All inpatient orthopaedic surgical procedures performed at 5 academic institutions from January 1, 2015, to December 31, 2015, were included. Overlapping surgery was defined as 2 skin incisions open simultaneously for 1 surgeon. In comparing patients who underwent overlapping surgery with those who underwent non-overlapping surgery, the primary outcome was the occurrence of a perioperative complication within 30 days of the surgical procedure, and secondary outcomes included all-cause 30-day readmission, length of stay, and mortality. To determine if there was an association between overlapping surgery and a perioperative complication, we tested for non-inferiority of overlapping surgery, assuming a null hypothesis of an increased risk of 50%. We used an inverse probability of treatment weighted regression model adjusted for institution, procedure type, demographic characteristics (age, sex, race, comorbidities), admission type, admission severity of illness, and clustering by surgeon.

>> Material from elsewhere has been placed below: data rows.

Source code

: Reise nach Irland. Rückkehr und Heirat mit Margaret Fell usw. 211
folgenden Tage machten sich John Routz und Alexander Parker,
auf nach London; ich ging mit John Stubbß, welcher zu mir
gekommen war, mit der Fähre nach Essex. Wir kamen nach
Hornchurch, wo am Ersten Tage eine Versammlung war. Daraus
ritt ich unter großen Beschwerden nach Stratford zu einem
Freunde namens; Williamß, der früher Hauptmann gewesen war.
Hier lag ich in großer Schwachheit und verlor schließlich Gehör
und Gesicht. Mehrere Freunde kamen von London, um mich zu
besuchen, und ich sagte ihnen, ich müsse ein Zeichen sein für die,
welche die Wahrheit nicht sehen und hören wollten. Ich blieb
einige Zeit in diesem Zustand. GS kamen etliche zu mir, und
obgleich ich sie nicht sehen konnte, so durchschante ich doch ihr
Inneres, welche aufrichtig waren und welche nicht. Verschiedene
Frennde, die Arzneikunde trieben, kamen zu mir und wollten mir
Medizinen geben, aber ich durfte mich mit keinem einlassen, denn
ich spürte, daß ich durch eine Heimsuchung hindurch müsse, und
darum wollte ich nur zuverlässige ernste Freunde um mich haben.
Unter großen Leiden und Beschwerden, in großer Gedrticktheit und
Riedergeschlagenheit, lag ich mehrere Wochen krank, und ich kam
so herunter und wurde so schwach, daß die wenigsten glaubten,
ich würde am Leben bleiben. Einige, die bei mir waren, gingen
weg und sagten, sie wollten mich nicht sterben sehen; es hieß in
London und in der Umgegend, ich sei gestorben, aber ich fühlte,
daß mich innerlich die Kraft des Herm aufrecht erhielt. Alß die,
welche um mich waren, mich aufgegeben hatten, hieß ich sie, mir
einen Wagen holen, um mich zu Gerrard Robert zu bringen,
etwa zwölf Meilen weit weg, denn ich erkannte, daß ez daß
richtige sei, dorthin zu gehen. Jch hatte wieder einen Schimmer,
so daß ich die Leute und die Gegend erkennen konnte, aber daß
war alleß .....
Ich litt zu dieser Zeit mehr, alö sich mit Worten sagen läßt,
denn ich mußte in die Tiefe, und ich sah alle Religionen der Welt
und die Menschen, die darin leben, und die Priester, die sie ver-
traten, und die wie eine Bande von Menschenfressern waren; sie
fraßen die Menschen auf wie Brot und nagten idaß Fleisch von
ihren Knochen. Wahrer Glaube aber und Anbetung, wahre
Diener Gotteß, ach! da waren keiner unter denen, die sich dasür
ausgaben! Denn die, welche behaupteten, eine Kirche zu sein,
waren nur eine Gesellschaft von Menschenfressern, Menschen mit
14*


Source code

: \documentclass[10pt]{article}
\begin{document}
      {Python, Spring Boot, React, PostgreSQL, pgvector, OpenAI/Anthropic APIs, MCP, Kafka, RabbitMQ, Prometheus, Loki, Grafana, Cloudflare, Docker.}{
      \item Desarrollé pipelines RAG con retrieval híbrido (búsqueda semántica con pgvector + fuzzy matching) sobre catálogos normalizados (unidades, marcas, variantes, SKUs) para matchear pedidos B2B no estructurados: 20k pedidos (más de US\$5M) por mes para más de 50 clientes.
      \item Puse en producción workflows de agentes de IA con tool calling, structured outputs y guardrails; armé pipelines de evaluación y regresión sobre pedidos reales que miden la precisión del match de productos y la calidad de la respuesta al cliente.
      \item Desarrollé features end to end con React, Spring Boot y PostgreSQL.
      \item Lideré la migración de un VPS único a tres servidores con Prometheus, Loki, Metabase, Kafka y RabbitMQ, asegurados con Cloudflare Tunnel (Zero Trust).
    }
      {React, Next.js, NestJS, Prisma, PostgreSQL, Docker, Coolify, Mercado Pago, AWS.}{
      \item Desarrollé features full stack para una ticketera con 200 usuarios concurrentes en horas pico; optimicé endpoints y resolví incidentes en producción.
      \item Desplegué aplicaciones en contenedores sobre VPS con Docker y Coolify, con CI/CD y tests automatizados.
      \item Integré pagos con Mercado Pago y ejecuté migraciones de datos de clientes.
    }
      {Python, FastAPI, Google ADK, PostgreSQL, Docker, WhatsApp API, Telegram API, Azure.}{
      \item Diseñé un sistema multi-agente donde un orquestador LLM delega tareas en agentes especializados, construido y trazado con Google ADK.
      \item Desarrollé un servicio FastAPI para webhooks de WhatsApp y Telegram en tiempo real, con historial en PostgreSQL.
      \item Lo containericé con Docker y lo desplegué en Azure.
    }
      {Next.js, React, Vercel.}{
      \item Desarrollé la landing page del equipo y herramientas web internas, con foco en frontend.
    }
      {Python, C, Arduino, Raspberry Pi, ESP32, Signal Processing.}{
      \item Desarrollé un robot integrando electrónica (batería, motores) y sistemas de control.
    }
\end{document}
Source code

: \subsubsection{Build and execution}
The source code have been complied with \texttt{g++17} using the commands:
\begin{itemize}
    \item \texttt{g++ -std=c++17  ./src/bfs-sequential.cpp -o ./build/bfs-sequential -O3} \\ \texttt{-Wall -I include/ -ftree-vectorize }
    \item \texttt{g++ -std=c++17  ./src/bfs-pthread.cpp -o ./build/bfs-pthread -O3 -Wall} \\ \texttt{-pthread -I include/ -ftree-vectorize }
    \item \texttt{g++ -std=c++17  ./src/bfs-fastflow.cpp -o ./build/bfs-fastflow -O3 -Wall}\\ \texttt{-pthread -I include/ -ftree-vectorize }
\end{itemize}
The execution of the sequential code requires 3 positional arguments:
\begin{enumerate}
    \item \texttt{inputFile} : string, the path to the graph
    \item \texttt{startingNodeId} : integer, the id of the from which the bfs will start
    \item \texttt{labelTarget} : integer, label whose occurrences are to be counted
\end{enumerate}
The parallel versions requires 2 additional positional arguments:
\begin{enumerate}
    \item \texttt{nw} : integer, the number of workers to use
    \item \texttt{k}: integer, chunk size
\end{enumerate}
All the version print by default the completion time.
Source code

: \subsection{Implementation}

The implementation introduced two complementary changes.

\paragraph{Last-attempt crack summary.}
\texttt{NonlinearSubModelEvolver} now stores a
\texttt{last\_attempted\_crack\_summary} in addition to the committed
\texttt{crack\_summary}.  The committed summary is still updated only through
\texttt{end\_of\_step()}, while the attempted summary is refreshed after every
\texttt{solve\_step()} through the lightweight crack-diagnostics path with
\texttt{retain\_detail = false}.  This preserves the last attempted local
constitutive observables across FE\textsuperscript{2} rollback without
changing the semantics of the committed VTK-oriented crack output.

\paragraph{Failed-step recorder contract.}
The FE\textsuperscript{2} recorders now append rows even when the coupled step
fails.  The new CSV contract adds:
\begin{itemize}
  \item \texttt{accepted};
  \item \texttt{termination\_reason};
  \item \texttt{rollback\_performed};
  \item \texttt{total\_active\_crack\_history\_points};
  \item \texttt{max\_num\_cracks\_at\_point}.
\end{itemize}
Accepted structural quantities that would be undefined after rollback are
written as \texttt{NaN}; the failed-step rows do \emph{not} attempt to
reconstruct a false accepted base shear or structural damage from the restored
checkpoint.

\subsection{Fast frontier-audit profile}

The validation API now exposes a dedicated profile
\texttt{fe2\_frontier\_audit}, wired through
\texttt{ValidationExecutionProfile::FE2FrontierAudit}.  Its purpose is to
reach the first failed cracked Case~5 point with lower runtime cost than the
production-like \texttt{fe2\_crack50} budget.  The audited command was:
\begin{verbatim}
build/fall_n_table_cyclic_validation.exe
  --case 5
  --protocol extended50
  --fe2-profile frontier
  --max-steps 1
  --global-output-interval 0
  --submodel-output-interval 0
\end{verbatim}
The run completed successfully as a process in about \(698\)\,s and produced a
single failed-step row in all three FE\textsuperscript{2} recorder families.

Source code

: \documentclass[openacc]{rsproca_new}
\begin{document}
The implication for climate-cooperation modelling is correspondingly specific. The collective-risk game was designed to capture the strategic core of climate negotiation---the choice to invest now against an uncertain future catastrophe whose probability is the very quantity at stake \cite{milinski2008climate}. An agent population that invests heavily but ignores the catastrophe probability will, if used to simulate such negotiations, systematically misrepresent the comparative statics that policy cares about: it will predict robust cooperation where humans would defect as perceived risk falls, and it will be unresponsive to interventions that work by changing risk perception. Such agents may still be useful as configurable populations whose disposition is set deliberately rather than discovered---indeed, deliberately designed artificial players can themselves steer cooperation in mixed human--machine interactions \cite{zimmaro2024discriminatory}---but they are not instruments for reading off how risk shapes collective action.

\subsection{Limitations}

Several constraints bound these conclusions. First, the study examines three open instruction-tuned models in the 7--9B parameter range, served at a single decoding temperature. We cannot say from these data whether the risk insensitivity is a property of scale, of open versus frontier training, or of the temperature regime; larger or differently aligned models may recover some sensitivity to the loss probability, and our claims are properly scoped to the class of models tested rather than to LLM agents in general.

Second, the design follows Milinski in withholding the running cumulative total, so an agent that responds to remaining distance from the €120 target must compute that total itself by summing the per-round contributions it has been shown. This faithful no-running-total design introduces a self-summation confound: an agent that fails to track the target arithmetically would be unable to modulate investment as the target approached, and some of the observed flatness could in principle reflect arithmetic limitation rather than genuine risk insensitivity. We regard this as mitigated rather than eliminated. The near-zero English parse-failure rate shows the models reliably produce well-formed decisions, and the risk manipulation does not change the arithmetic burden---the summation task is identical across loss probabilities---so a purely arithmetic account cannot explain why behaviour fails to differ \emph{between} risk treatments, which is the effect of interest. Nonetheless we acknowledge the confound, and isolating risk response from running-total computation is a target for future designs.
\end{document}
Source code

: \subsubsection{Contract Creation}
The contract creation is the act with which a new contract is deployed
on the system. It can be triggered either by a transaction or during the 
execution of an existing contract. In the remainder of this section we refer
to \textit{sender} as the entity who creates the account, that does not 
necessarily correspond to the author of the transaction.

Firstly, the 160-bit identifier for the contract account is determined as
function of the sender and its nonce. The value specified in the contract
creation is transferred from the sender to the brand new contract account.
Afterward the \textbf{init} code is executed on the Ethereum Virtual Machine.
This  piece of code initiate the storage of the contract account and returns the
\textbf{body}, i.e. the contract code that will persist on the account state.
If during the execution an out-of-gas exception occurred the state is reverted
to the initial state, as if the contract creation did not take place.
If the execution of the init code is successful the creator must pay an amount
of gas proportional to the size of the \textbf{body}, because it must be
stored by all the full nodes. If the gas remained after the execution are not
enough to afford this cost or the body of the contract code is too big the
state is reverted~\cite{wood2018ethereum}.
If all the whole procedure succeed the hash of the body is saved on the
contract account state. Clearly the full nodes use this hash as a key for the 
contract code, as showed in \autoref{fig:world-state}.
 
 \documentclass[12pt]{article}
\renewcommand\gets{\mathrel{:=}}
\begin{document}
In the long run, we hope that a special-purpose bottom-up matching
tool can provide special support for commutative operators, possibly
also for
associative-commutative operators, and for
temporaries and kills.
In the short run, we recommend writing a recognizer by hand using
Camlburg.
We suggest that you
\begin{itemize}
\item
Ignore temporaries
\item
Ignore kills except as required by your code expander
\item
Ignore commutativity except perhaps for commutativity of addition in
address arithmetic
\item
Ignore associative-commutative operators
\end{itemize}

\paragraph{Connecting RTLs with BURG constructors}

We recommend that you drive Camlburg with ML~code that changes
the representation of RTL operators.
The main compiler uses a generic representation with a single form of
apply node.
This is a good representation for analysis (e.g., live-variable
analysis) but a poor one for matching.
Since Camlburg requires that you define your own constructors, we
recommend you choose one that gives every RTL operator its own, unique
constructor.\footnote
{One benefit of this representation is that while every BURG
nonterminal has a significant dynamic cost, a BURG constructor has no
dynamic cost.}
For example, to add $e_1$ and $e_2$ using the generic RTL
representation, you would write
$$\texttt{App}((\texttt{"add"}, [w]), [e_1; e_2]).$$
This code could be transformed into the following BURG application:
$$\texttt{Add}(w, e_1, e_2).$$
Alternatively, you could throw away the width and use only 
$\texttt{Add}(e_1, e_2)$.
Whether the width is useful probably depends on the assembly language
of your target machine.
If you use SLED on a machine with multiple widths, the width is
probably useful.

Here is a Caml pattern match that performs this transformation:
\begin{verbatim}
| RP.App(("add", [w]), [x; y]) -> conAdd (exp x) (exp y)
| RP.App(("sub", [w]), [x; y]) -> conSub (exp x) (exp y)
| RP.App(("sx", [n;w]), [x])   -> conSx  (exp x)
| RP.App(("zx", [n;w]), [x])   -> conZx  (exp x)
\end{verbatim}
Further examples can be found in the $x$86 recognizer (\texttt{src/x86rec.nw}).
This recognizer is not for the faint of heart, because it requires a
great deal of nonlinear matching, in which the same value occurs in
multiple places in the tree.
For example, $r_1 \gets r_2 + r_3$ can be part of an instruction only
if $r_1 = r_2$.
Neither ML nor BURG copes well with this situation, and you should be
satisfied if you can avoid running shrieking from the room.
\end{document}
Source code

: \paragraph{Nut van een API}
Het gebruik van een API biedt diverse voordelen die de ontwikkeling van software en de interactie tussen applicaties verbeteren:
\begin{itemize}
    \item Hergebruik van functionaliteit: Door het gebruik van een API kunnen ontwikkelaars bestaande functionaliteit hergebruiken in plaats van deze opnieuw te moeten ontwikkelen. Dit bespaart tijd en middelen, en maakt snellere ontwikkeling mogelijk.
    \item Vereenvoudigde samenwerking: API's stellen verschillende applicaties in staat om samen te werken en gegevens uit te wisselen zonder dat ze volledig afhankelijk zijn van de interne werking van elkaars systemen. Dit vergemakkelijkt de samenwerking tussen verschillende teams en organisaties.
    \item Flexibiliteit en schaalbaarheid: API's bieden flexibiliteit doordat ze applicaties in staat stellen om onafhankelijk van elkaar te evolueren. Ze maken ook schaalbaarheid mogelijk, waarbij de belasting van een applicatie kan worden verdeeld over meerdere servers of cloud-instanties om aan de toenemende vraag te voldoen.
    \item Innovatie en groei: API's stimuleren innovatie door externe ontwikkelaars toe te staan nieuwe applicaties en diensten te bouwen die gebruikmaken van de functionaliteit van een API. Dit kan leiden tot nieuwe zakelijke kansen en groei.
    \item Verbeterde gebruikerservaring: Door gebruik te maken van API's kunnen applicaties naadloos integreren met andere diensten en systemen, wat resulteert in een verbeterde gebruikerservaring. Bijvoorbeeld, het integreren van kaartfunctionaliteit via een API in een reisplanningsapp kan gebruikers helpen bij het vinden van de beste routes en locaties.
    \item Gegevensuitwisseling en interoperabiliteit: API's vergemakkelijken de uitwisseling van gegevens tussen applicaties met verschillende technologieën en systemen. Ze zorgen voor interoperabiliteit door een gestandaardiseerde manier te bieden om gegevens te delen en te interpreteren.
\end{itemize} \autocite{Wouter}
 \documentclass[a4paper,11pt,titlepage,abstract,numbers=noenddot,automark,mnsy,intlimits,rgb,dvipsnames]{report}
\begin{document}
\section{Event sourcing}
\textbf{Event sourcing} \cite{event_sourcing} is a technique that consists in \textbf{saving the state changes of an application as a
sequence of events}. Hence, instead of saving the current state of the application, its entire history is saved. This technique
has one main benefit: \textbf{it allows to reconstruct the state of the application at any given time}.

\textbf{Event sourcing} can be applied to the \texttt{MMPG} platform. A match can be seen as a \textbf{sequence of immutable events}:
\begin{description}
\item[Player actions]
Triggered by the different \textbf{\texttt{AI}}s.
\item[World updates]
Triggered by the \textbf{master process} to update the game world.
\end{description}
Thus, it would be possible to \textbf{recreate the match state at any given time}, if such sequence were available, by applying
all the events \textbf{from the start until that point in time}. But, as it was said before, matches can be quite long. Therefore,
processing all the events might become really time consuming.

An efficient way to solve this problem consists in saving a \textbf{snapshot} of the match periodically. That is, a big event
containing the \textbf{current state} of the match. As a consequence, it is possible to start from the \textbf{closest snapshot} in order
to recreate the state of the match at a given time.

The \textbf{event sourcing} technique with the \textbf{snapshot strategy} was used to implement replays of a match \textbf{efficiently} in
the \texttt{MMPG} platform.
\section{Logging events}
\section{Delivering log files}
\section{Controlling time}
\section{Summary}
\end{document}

Among 14,135 cases, the frequency of overlapping surgery was 40%. The frequencies of perioperative complications were 1% in the overlapping surgery group and 2% in the non-overlapping surgery group. The overlapping surgery group was non-inferior to the non-overlapping surgery group (odds ratio [OR], 0.61 [90% confidence interval (CI), 0.45 to 0.83]; p < 0.001), with reduced odds of perioperative complications (OR, 0.61 [95% CI, 0.43 to 0.88]; p = 0.009). For secondary outcomes, there was a significantly lower chance of all-cause 30-day readmission in the overlapping surgery group (OR, 0.67 [95% CI, 0.52 to 0.87]; p = 0.003) and shorter length of stay (e, 0.94 [95% CI, 0.89 to 0.99]; p = 0.012). There was no difference in mortality.


Our results suggest that overlapping inpatient orthopaedic surgery does not introduce additional perioperative risk for the complications that we evaluated. The suitability of this practice should be determined by individual surgeons on a case-by-case basis with appropriate informed consent.


Therapeutic Level III. See Instructions for Authors for a complete description of levels of evidence.